*What you have to do*: If a record holds a picture, omit the picture, but copy everything else below exactly.

= Beginning of Section =

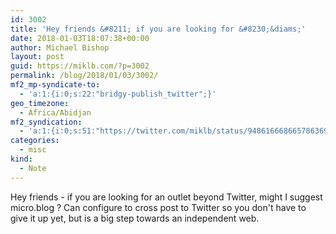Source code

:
 ```yaml
---
id: 3002
title: 'Hey friends &#8211; if you are looking for &#8230;&diams;'
date: 2018-01-03T18:07:38+00:00
author: Michael Bishop
layout: post
guid: https://miklb.com/?p=3002
permalink: /blog/2018/01/03/3002/
mf2_mp-syndicate-to:
  - 'a:1:{i:0;s:22:"bridgy-publish_twitter";}'
geo_timezone:
  - Africa/Abidjan
mf2_syndication:
  - 'a:1:{i:0;s:51:"https://twitter.com/miklb/status/948616668665786369";}'
categories:
  - misc
kind:
  - Note
---
```

Hey friends - if you are looking for an outlet beyond Twitter, might I suggest micro.blog ? Can configure to cross post to Twitter so you don't have to give it up yet, but is a big step towards an independent web.
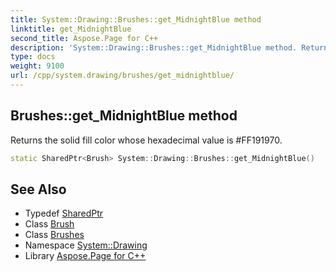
 ```yaml
---
title: System::Drawing::Brushes::get_MidnightBlue method
linktitle: get_MidnightBlue
second_title: Aspose.Page for C++
description: 'System::Drawing::Brushes::get_MidnightBlue method. Returns the solid fill color whose hexadecimal value is #FF191970 in C++.'
type: docs
weight: 9100
url: /cpp/system.drawing/brushes/get_midnightblue/
---
```

## Brushes::get_MidnightBlue method


Returns the solid fill color whose hexadecimal value is #FF191970.

```cpp
static SharedPtr<Brush> System::Drawing::Brushes::get_MidnightBlue()
```

## See Also

* Typedef [SharedPtr](../../../system/sharedptr/)
* Class [Brush](../../brush/)
* Class [Brushes](../)
* Namespace [System::Drawing](../../)
* Library [Aspose.Page for C++](../../../)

= End of Section =

*Exercise output*:
Source code

:
 ```yaml
---
id: 3002
title: 'Hey friends &#8211; if you are looking for &#8230;&diams;'
date: 2018-01-03T18:07:38+00:00
author: Michael Bishop
layout: post
guid: https://miklb.com/?p=3002
permalink: /blog/2018/01/03/3002/
mf2_mp-syndicate-to:
  - 'a:1:{i:0;s:22:"bridgy-publish_twitter";}'
geo_timezone:
  - Africa/Abidjan
mf2_syndication:
  - 'a:1:{i:0;s:51:"https://twitter.com/miklb/status/948616668665786369";}'
categories:
  - misc
kind:
  - Note
---
```

Hey friends - if you are looking for an outlet beyond Twitter, might I suggest micro.blog ? Can configure to cross post to Twitter so you don't have to give it up yet, but is a big step towards an independent web.
 ```yaml
---
title: System::Drawing::Brushes::get_MidnightBlue method
linktitle: get_MidnightBlue
second_title: Aspose.Page for C++
description: 'System::Drawing::Brushes::get_MidnightBlue method. Returns the solid fill color whose hexadecimal value is #FF191970 in C++.'
type: docs
weight: 9100
url: /cpp/system.drawing/brushes/get_midnightblue/
---
```

## Brushes::get_MidnightBlue method


Returns the solid fill color whose hexadecimal value is #FF191970.

```cpp
static SharedPtr<Brush> System::Drawing::Brushes::get_MidnightBlue()
```

## See Also

* Typedef [SharedPtr](../../../system/sharedptr/)
* Class [Brush](../../brush/)
* Class [Brushes](../)
* Namespace [System::Drawing](../../)
* Library [Aspose.Page for C++](../../../)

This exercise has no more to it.